In the past couple of months, two examples of improper permitting has caused problems and delays in closing sales of properties that I have inspected. One was because of open permits and one due to no permits. It is important for both buyers and sellers understand the issues that are raised with permitting.


In the first example I inspected, not pulling proper permits caused a delay in the closing. The rear roof covered patio was enclosed and permits were not issued. The sellers were not knowledgeable and trusted their contractor to do the right thing. There were obvious signs that the code was not being followed and permits were not taken out to properly enclose the patio. This caused considerable time delays to close the sale until the work was properly permitted and closed out.


In the second example, permits were issued for a pool built 20 years ago but were not closed out. A final inspection was never recorded. Now the seller is going through the tedious process to close out those permits. And of course the closing has been delayed.

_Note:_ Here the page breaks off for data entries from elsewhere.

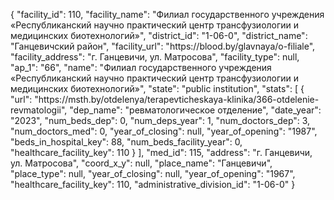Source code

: {
    "facility_id": 110,
    "facility_name": "Филиал государственного учреждения «Республиканский научно практический центр трансфузиологии и медицинских биотехнологий»",
    "district_id": "1-06-0",
    "district_name": "Ганцевичский район",
    "facility_url": "https:\/\/blood.by\/glavnaya\/o-filiale",
    "facility_address": "г. Ганцевичи, ул. Матросова",
    "facility_type": null,
    "ap_1": "66",
    "name": "Филиал государственного учреждения «Республиканский научно практический центр трансфузиологии и медицинских биотехнологий»",
    "state": "public institution",
    "stats": [
        {
            "url": "https:\/\/msth.by\/otdelenya\/terapevticheskaya-klinika\/366-otdelenie-revmatologii",
            "dep_name": "ревматологическое отделение",
            "date_year": "2023",
            "num_beds_dep": 0,
            "num_deps_year": 1,
            "num_doctors_dep": 3,
            "num_doctors_med": 0,
            "year_of_closing": null,
            "year_of_opening": "1987",
            "beds_in_hospital_key": 88,
            "num_beds_facility_year": 0,
            "healthcare_facility_key": 110
        }
    ],
    "med_id": 115,
    "address": "г. Ганцевичи, ул. Матросова",
    "coord_x_y": null,
    "place_name": "Ганцевичи",
    "place_type": null,
    "year_of_closing": null,
    "year_of_opening": "1967",
    "healthcare_facility_key": 110,
    "administrative_division_id": "1-06-0"
}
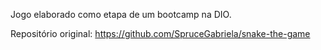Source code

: Jogo elaborado como etapa de um bootcamp na DIO.

Repositório original: 
	https://github.com/SpruceGabriela/snake-the-game

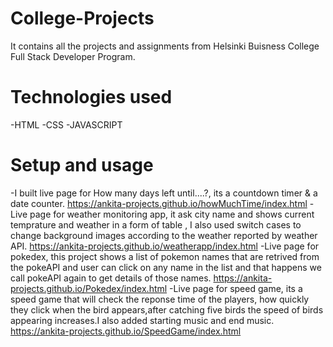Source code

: # College-Projects

It contains all the projects and assignments from Helsinki Buisness College Full Stack Developer Program.

# Technologies used

-HTML
-CSS
-JAVASCRIPT

# Setup and usage

-I built live page for How many days left until....?, its a countdown timer & a date counter.
 https://ankita-projects.github.io/howMuchTime/index.html
-Live page for weather monitoring app, it ask city name and shows current temprature and weather in a form of table , I also used switch cases to change background images according to the weather reported by weather API.
 https://ankita-projects.github.io/weatherapp/index.html
-Live page for pokedex, this project shows a list of pokemon names that are retrived from the pokeAPI and user can click on any name in the list and that happens we call pokeAPI again to get details of those names. 
 https://ankita-projects.github.io/Pokedex/index.html
-Live page for speed game, its a speed game that will check the reponse time of the players, how quickly they click when the bird appears,after catching five birds the speed of birds appearing increases.I also added starting music and end music.
https://ankita-projects.github.io/SpeedGame/index.html

#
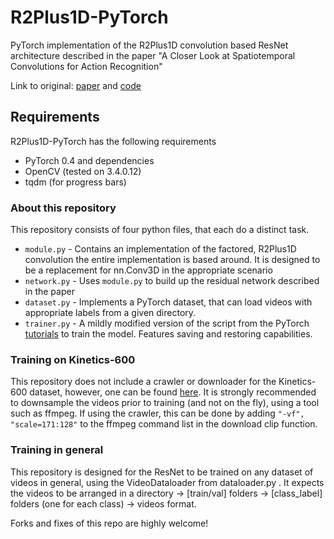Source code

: # R2Plus1D-PyTorch
PyTorch implementation of the R2Plus1D convolution based ResNet architecture described in the paper "A Closer Look at Spatiotemporal Convolutions for Action Recognition"

Link to original: [paper](https://arxiv.org/abs/1711.11248) and [code](https://github.com/facebookresearch/R2Plus1D)

## Requirements 

R2Plus1D-PyTorch has the following requirements

* PyTorch 0.4 and dependencies
* OpenCV (tested on 3.4.0.12)
* tqdm (for progress bars)

### About this repository

This repository consists of four python files, that each do a distinct task.

* `module.py` - Contains an implementation of the factored, R2Plus1D convolution the entire implementation is based around. It is designed to be a replacement for nn.Conv3D in the appropriate scenario
* `network.py` - Uses `module.py` to build up the residual network described in the paper
* `dataset.py` - Implements a PyTorch dataset, that can load videos with appropriate labels from a given directory.
* `trainer.py` - A mildly modified version of the script from the PyTorch [tutorials](https://pytorch.org/tutorials/beginner/transfer_learning_tutorial.html) to train the model. Features saving and restoring capabilities. 

### Training on Kinetics-600

This repository does not include a crawler or downloader for the Kinetics-600 dataset, however, one can be found [here](https://github.com/activitynet/ActivityNet/tree/master/Crawler/Kinetics). It is strongly recommended to downsample the videos prior to training (and not on the fly), using a tool such as ffmpeg. If using the crawler, this can be done by adding `"-vf", "scale=171:128"` to the ffmpeg command list in the download clip function.

### Training in general

This repository is designed for the ResNet to be trained on any dataset of videos in general, using the VideoDataloader from dataloader.py . It expects the videos to be arranged in a directory -> [train/val] folders -> [class_label] folders (one for each class) -> videos format. 

Forks and fixes of this repo are highly welcome!
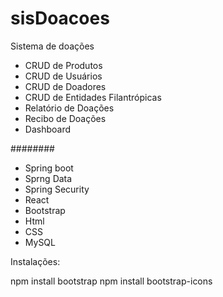 # sisDoacoes

Sistema de doações

- CRUD de Produtos
- CRUD de Usuários
- CRUD de Doadores
- CRUD de Entidades Filantrópicas
- Relatório de Doações
- Recibo de Doações
- Dashboard

########

- Spring boot
- Sprng Data
- Spring Security
- React
- Bootstrap
- Html
- CSS
- MySQL


Instalações:

npm install bootstrap
npm install bootstrap-icons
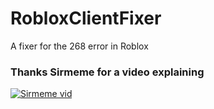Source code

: # RobloxClientFixer
A fixer for the 268 error in Roblox

### Thanks Sirmeme for a video explaining

[![Sirmeme vid](https://img.youtube.com/vi/yA9QgjdHho0/0.jpg)](https://www.youtube.com/watch?v=yA9QgjdHho0)
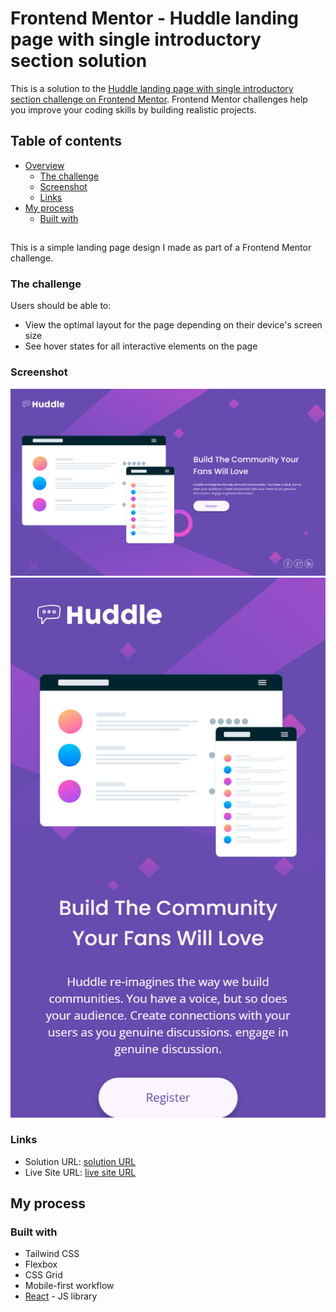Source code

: # Frontend Mentor - Huddle landing page with single introductory section solution

This is a solution to the [Huddle landing page with single introductory section challenge on Frontend Mentor](https://www.frontendmentor.io/challenges/huddle-landing-page-with-a-single-introductory-section-B_2Wvxgi0). Frontend Mentor challenges help you improve your coding skills by building realistic projects.

## Table of contents

- [Overview](#overview)
  - [The challenge](#the-challenge)
  - [Screenshot](#screenshot)
  - [Links](#links)
- [My process](#my-process)
  - [Built with](#built-with)

##

This is a simple landing page design I made as part of a Frontend Mentor challenge.

### The challenge

Users should be able to:

- View the optimal layout for the page depending on their device's screen size
- See hover states for all interactive elements on the page

### Screenshot

![Laptop design](./screenshots/laptop.png)
![Mobile design](./screenshots/mobile.png)

### Links

- Solution URL: [solution URL](https://github.com/huz3y/huddle-landing-page)
- Live Site URL: [live site URL](https://huddle-landing-page-7cag.vercel.app)

## My process

### Built with

- Tailwind CSS
- Flexbox
- CSS Grid
- Mobile-first workflow
- [React](https://reactjs.org/) - JS library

When a permit is issued by the County or City Building Department it is required to have a formal finalization in accordance with the County or City guidelines. The final inspection ensures the work was performed properly and according to the code. The permit will remain open or even expire and this use remains until the permit has been formally closed.

It is very important to keep in mind that the open permit is attached to the property, even when a change of ownership occurs. Failing to discover these outstanding permit issues will now be the responsibility of the new owner and will have to deal with fines, fees, and other related costs to legalize the non-permitted or not finalized work.